A disaster can be defined as anything which puts operations of an organization at risk. This ranges from equipment failure to natural disasters. The goal of DR is to assist organizations to continue operating normally after a disaster. Planning and testing are part of disaster recovery, and at times it involves a separate physical site for restoring operations.

The importance of disaster recovery: RTO and RPO

Businesses have become less tolerant for downtime as they become more reliant on high availability.

A disaster can bring devastating effects on business. Statistics show that not many businesses have been able to find their footing again after experiencing a significant data loss. But, disaster recovery can help such businesses.

Recovery time objective (RTO) and Recovery point objective (RPO) are two important measurements in disaster recovery and downtime.

RTO is the maximum amount of time taken by an organization to recover files from the backup storage and resume normal operations after a disaster. It can also be defined as the maximum amount of downtime an organization can handle. If an organization has an RTO of five hours, it cannot be down for longer than that.

RPO is the maximum age of files that an organization must recover for normal operations to continue after a disaster. RPO determines the minimum frequency of backups. For example, if an organization has an RPO of ten hours, the system must backup at least every ten hours.

The RTO and RPO assist IT administrators choose the best disaster recovery strategies, procedures, and technologies.

Organizations which need to meet tighter RTO windows should always have secondary data so that it can be accessed more quickly. One way of restoring data more quickly is recovery-in-place. This technology eliminates the need to move data across a network as it moves back up data to an active state on the backup appliance. It can protect organizations against storage system and server failure.
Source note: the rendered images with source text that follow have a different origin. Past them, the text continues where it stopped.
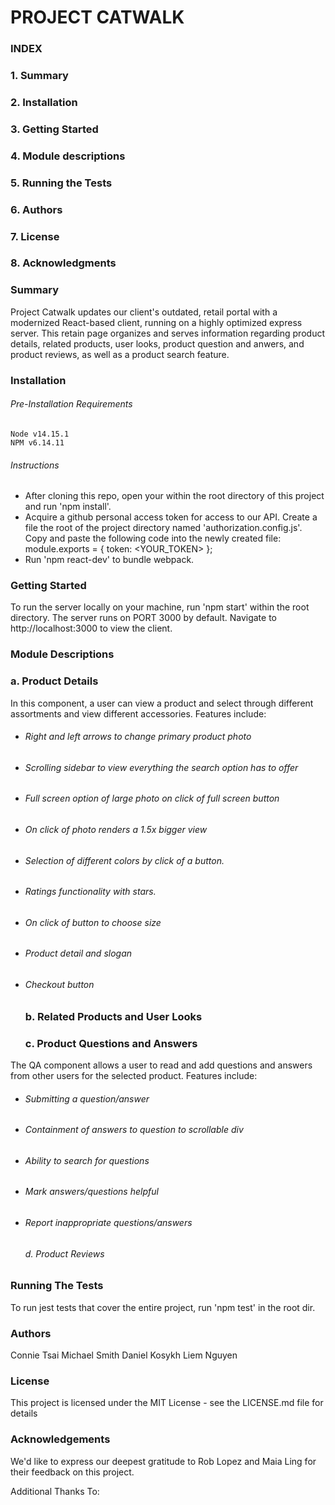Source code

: # PROJECT CATWALK

### INDEX

  ### 1. Summary
  ### 2. Installation
  ### 3. Getting Started
  ### 4. Module descriptions
  ### 5. Running the Tests
  ### 6. Authors
  ### 7. License
  ### 8. Acknowledgments


### Summary
  Project Catwalk updates our client's outdated, retail portal with a modernized React-based client, running on a highly optimized express server. This retain page organizes and serves information regarding product details, related products, user looks, product question and anwers, and product reviews, as well as a product search feature.

### Installation
###### Pre-Installation Requirements
    Node v14.15.1
    NPM v6.14.11
###### Instructions
  - After cloning this repo, open your within the root directory of this project and run 'npm install'.
  - Acquire a github personal access token for access to our API. Create a file the root of the project directory named 'authorization.config.js'.
  Copy and paste the following code into the newly created file:
    module.exports = {
      token: <YOUR_TOKEN>
    };
  - Run 'npm react-dev' to bundle webpack.

### Getting Started
  To run the server locally on your machine, run 'npm start' within the root directory.
  The server runs on PORT 3000 by default. Navigate to http://localhost:3000 to view the client.

### Module Descriptions

  ### a. Product Details
In this component, a user can view a product and select through different assortments and view different accessories. Features include:
- ###### Right and left arrows to change primary product photo
- ###### Scrolling sidebar to view everything the search option has to offer
- ###### Full screen option of large photo on click of full screen button
- ###### On click of photo renders a 1.5x bigger view
- ###### Selection of different colors by click of a button.
- ###### Ratings functionality with stars.
- ###### On click of button to choose size
- ###### Product detail and slogan
- ###### Checkout button

  ### b. Related Products and User Looks

  ### c. Product Questions and Answers
The QA component allows a user to read and add questions and answers from other users for the selected product. Features include:
- ###### Submitting a question/answer
- ###### Containment of answers to question to scrollable div
- ###### Ability to search for questions
- ###### Mark answers/questions helpful
- ###### Report inappropriate questions/answers
  ###### d. Product Reviews

### Running The Tests
  To run jest tests that cover the entire project, run 'npm test' in the root dir.

### Authors
  Connie Tsai
  Michael Smith
  Daniel Kosykh
  Liem Nguyen

### License
  This project is licensed under the MIT License - see the LICENSE.md file for details

### Acknowledgements
  We'd like to express our deepest gratitude to Rob Lopez and Maia Ling for their feedback on this project.

  Additional Thanks To:


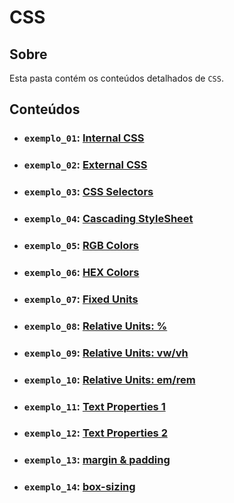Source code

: # CSS

## Sobre

Esta pasta contém os conteúdos detalhados de `CSS`.

## Conteúdos

- ### `exemplo_01`: [Internal CSS](https://github.com/pullynnhah/dc-aulas/tree/main/aula_02/exemplo_01)
- ### `exemplo_02`: [External CSS](https://github.com/pullynnhah/dc-aulas/tree/main/aula_02/exemplo_02)
- ### `exemplo_03`: [CSS Selectors](https://github.com/pullynnhah/dc-aulas/tree/main/aula_03/exemplo_03)
- ### `exemplo_04`: [Cascading StyleSheet](https://github.com/pullynnhah/dc-aulas/tree/main/aula_04/exemplo_04)
- ### `exemplo_05`: [RGB Colors](https://github.com/pullynnhah/dc-aulas/tree/main/aula_03/exemplo_05)
- ### `exemplo_06`: [HEX Colors](https://github.com/pullynnhah/dc-aulas/tree/main/aula_03/exemplo_06)
- ### `exemplo_07`: [Fixed Units](https://github.com/pullynnhah/dc-aulas/tree/main/aula_03/exemplo_07)
- ### `exemplo_08`: [Relative Units: %](https://github.com/pullynnhah/dc-aulas/tree/main/aula_03/exemplo_08)
- ### `exemplo_09`: [Relative Units: vw/vh](https://github.com/pullynnhah/dc-aulas/tree/main/aula_03/exemplo_09)
- ### `exemplo_10`: [Relative Units: em/rem](https://github.com/pullynnhah/dc-aulas/tree/main/aula_03/exemplo_10)
- ### `exemplo_11`: [Text Properties 1](https://github.com/pullynnhah/dc-aulas/tree/main/aula_03/exemplo_11)
- ### `exemplo_12`: [Text Properties 2](https://github.com/pullynnhah/dc-aulas/tree/main/aula_03/exemplo_12)
- ### `exemplo_13`: [margin & padding](https://github.com/pullynnhah/dc-aulas/tree/main/aula_03/exemplo_13)
- ### `exemplo_14`: [box-sizing](https://github.com/pullynnhah/dc-aulas/tree/main/aula_03/exemplo_14)
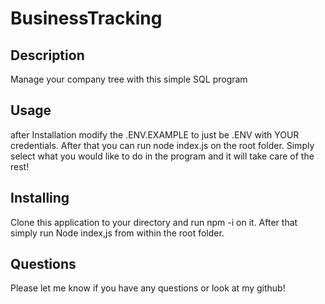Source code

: # BusinessTracking

## Description
Manage your company tree with this simple SQL program
## Usage
after Installation modify the .ENV.EXAMPLE to just be .ENV with YOUR credentials. After that you can run node index.js on the root folder. Simply select what you would like to do in the program and it will take care of the rest!
## Installing
Clone this application to your directory and run npm -i on it.
After that  simply run Node index,js from within the root folder.
## Questions
Please let me know if you have any questions or look at my github!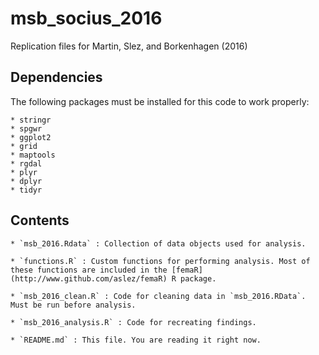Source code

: # msb_socius_2016

Replication files for Martin, Slez, and Borkenhagen (2016)

## Dependencies

The following packages must be installed for this code to work properly:

    * stringr
    * spgwr
    * ggplot2
    * grid
    * maptools
    * rgdal
    * plyr
    * dplyr
    * tidyr

## Contents
    
    * `msb_2016.Rdata` : Collection of data objects used for analysis. 

    * `functions.R` : Custom functions for performing analysis. Most of these functions are included in the [femaR](http://www.github.com/aslez/femaR) R package. 

    * `msb_2016_clean.R` : Code for cleaning data in `msb_2016.RData`. Must be run before analysis.

    * `msb_2016_analysis.R` : Code for recreating findings.

    * `README.md` : This file. You are reading it right now.


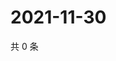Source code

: # 2021-11-30

共 0 条

<!-- BEGIN WEIBO -->
<!-- 最后更新时间 Tue Nov 30 2021 13:07:14 GMT+0800 (China Standard Time) -->

<!-- END WEIBO -->
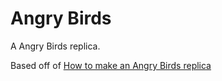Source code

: # Angry Birds

A Angry Birds replica.

Based off of [How to make an Angry Birds replica](https://www.youtube.com/watch?v=QM8M0RainRI)
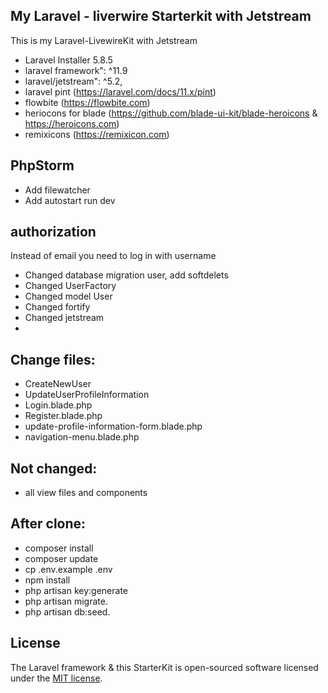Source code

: ## My Laravel - liverwire Starterkit with Jetstream

This is my Laravel-LivewireKit with Jetstream

- Laravel Installer 5.8.5
- laravel framework": ^11.9
- laravel/jetstream": ^5.2,
- laravel pint (https://laravel.com/docs/11.x/pint)
- flowbite (https://flowbite.com)
- heriocons for blade (https://github.com/blade-ui-kit/blade-heroicons & https://heroicons.com)
- remixicons (https://remixicon.com)

## PhpStorm

- Add filewatcher
- Add autostart run dev

## authorization

Instead of email you need to log in with username

- Changed database migration user, add softdelets
- Changed UserFactory
- Changed model User
- Changed fortify
- Changed jetstream
-

## Change files:

- CreateNewUser
- UpdateUserProfileInformation
- Login.blade.php
- Register.blade.php
- update-profile-information-form.blade.php
- navigation-menu.blade.php

## Not changed:

- all view files and components

## After clone:

- composer install
- composer update
- cp .env.example .env
- npm install
- php artisan key:generate
- php artisan migrate.
- php artisan db:seed.

## License

The Laravel framework & this StarterKit is open-sourced software licensed under
the [MIT license](https://opensource.org/licenses/MIT).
There are several things which an organization should consider before using recovery-in-place. These include the performance of the disk backup appliance, the time needed to move data from backup state to live state and failback. Recovery-in-place can take up to 15 minutes; therefore organizations may be required to perform replication if they want a quicker recovery time.

It requires a comprehensive approach which encompasses software and hardware, power, connectivity, networking equipment to prepare for a disaster. Testing to ensure that DR is achievable within RTO and RPO targets is also required.

DR planning and strategy

A good DR plan helps organizations to have a structured approach when responding to unexpected incidents that threaten the organization’s IT infrastructure. The plan provides detailed disaster recovery strategies for recovering disrupted networks and systems. This helps in significantly reducing the negative impacts of a disaster to a company’s operations.

Potential threats to the IT infrastructure can easily be identified through regular risk assessments. The disaster recovery plan gives guidelines of how to recover things which care critical to the organization.

Disaster recovery testing

Disaster recovery testing helps organizations to identify gaps as well as provides an opportunity to rehearse actions in the event of a disaster. A disaster recovery plan has a lot of moving parts, so testing the plan assists the organization to understand what employees should do during disaster recovery scenarios.

Organizations should always have a schedule for testing their disaster recovery policies. However, they should be wary that these schedules can be disruptive to their daily operations. Frequent disaster recovery testing can drain the employees, but organizations with less regular schedules tend to delay their testing further. Furthermore, organizations should test their DR plans after any system changes.